Kapitalizm, nefis ne kadarını kuşatmış olursa olsun fıtratla çelişmemeyi benimser, çelişmez. Amma eğer fıtratla çelişmek de fıtratsa bununla da çelişmez. Kendine göre yeterince fıtrat bulur zaten. Bir tane bile tam kapitalist olsa yeter. Geri kalanı zaten buna sunduklarını gösterip çatıştırarak yönetebilir.

Kapitalizm bir anlamda gücünü fıtratların fıtratlarla çekişmesinden (rekabet) alır. Bir insan standardı falan istemez. Her insanı kendine yazar. Dervişler ve kapitalizmi tanıyıp kapitalist olmamayı seçen normal insanoğlu hariç… Bir de kapitalizmi tanımayıp tanıma durumunda da olmayanlar hariç…

Peki neden razıyız kapitalizmin bizi elleşlemesine Çünkü "hızlı" gelen menfaatlerimiz var.

Kapitalizmin şekillendirdiği tersine fıtrat rekabetinden doğan kaotik düzen sayesinde bugün bu yazıyı ileri teknoloji cihazınızdan okuyabiliyorsunuz. Rahat bir koltukta oturuyorsunuz. Bir cam bardaktan çay içiyorsunuz. O kirlenince yeni bardağa çayınızı dolduruyorsunuz. Şehirlerde yaşıyorsunuz.
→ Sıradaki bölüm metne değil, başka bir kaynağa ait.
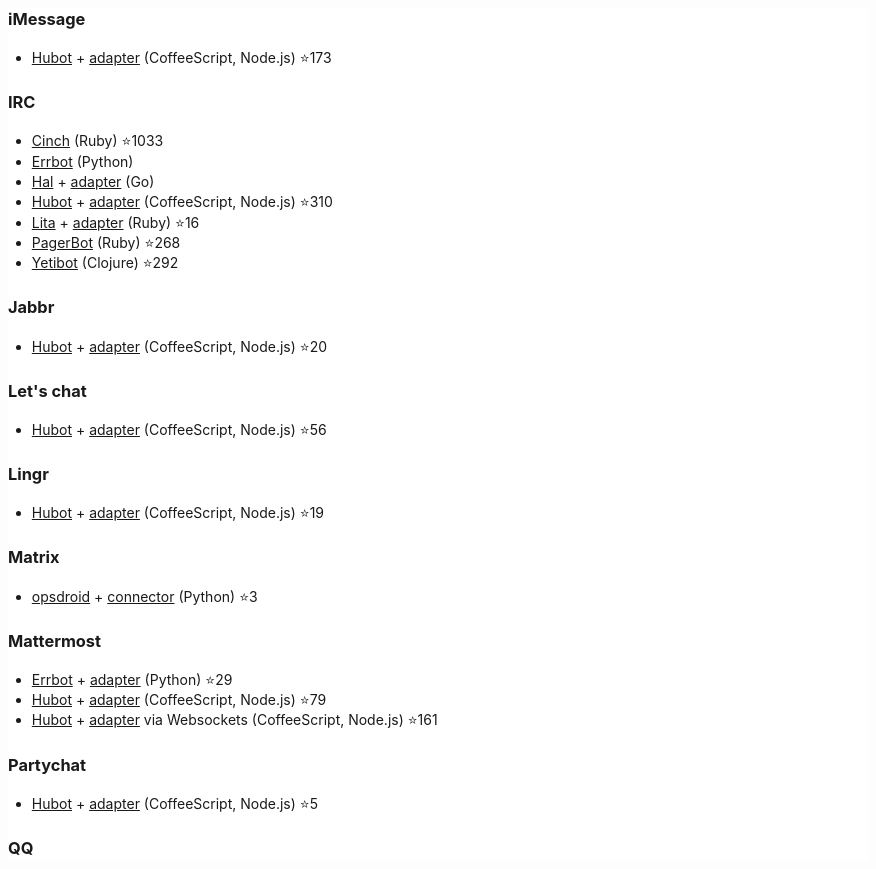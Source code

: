 ### iMessage

* [Hubot](https://hubot.github.com/) + [adapter](https://github.com/lazerwalker/hubot-imessage) (CoffeeScript, Node.js) :star:173

### IRC

* [Cinch](https://github.com/cinchrb/cinch) (Ruby) :star:1033
* [Errbot](http://errbot.io/) (Python)
* [Hal](https://hal.readthedocs.io/) + [adapter](https://hal.readthedocs.io/en/latest/adapters/irc.html) (Go)
* [Hubot](https://hubot.github.com/) + [adapter](https://github.com/nandub/hubot-irc) (CoffeeScript, Node.js) :star:310
* [Lita](https://www.lita.io/) + [adapter](https://github.com/litaio/lita-irc) (Ruby) :star:16
* [PagerBot](https://github.com/stripe-contrib/pagerbot) (Ruby) :star:268
* [Yetibot](https://github.com/yetibot/yetibot) (Clojure) :star:292

### Jabbr

* [Hubot](https://hubot.github.com/) + [adapter](https://github.com/smoak/hubot-jabbr) (CoffeeScript, Node.js) :star:20

### Let's chat

* [Hubot](https://hubot.github.com/) + [adapter](https://github.com/sdelements/hubot-lets-chat) (CoffeeScript, Node.js) :star:56

### Lingr

* [Hubot](https://hubot.github.com/) + [adapter](https://github.com/miyagawa/hubot-lingr) (CoffeeScript, Node.js) :star:19

### Matrix

* [opsdroid](https://opsdroid.github.io/) + [connector](https://github.com/opsdroid/connector-matrix) (Python) :star:3

### Mattermost

* [Errbot](http://errbot.io) + [adapter](https://github.com/Vaelor/errbot-mattermost-backend) (Python) :star:29
* [Hubot](https://hubot.github.com/) + [adapter](https://github.com/renanvicente/hubot-mattermost) (CoffeeScript, Node.js) :star:79
* [Hubot](https://hubot.github.com/) + [adapter](https://github.com/loafoe/hubot-matteruser) via Websockets (CoffeeScript, Node.js) :star:161

### Partychat

* [Hubot](https://hubot.github.com/) + [adapter](https://github.com/iangreenleaf/hubot-partychat-hooks) (CoffeeScript, Node.js) :star:5

### QQ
Hiçbir temel ihtiyaç sorununuz yok. Kapıdan 20 metre ileride canınızın çektiği yahut çekmediği her şey hazır. Artık mıntıkanız camiye mesafesini değil, AVM'ye mesafesini ölçüyorsunuz. Buzdolabınızda kış günü tüm yaz meyveleri ve sebzeleri var. Kadınlar tarih boyunca ilk defa çalışmadan evinde oturuyor. Mal bakmıyor, tavuk kişelemiyor, tarla sürmüyor, bağ bozmuyor. Kızlar okula gidiyor. Kimse oğlanlara sırtını yaslamak derdinde değil. Kışın üşümüyor, yazın terlemiyorsunuz. Bir yerden bir diğerine kısa sürede gidiyorsunuz. Çeşmelerinizin yerini yolüstü marketleri almış. Yerin derinliklerinde, denizin diplerinde, uzayın enginliklerinde faaliyetler yapılıyor. İstediğiniz her yerde rahat bir yatak bulabilirsiniz. Yağ var, bal var, tuz var, şeker var… Bulduğunu değil, istediğini yemek var. Eski beylerin, ağaların, sultanların, kralların hayatını yaşıyorsunuz… En basitinden herkesin beyaz gelinlikli bir düğünü oldu. Bu ancak saraylarda olurdu. Temel ihtiyaçlarını karşılamak peşinde bir ömür tüketmek yerine insanı hayvanlardan farklı kılan kabiliyetlerinizi kullanabiliyorsunuz.

Aslında sağlıklı bir aile, bir toplum, bir medeniyet inşa etmek için her şey hazır. Gel gör ki sonuç tam aksine. Medeniyet darmaduman, toplum yozlaşmış, aile kaçınılası bir kabusa dönmüş…

Evet saydıklarımın hepsini ve çok daha fazlasını veriyor kapitalizm. Tabi bir bedel karşılığı… O bedel de değerlerimiz. Bunlara sahip olabilmek veya elimizdekilerden vazgeçmemek için herkes de razı bu takasa. Al değerleri ver her neyi vereceksen… Bunlar gene olurdu ama kapitalizm hızlandırdı. Üstümüze resmen boca etti vaatlerini. Hatta artık olağanüstü keşifler, icatlar, teknolojiler bizi şaşırtmıyor.

Fıtrat çatışmasının değil, yaratılmış dengesizliğin bir sistem ve düzen doğurduğuna, Allah'ın adaleti dağıtan el olarak insana anlam yüklediğine herkes kayıtsız artık.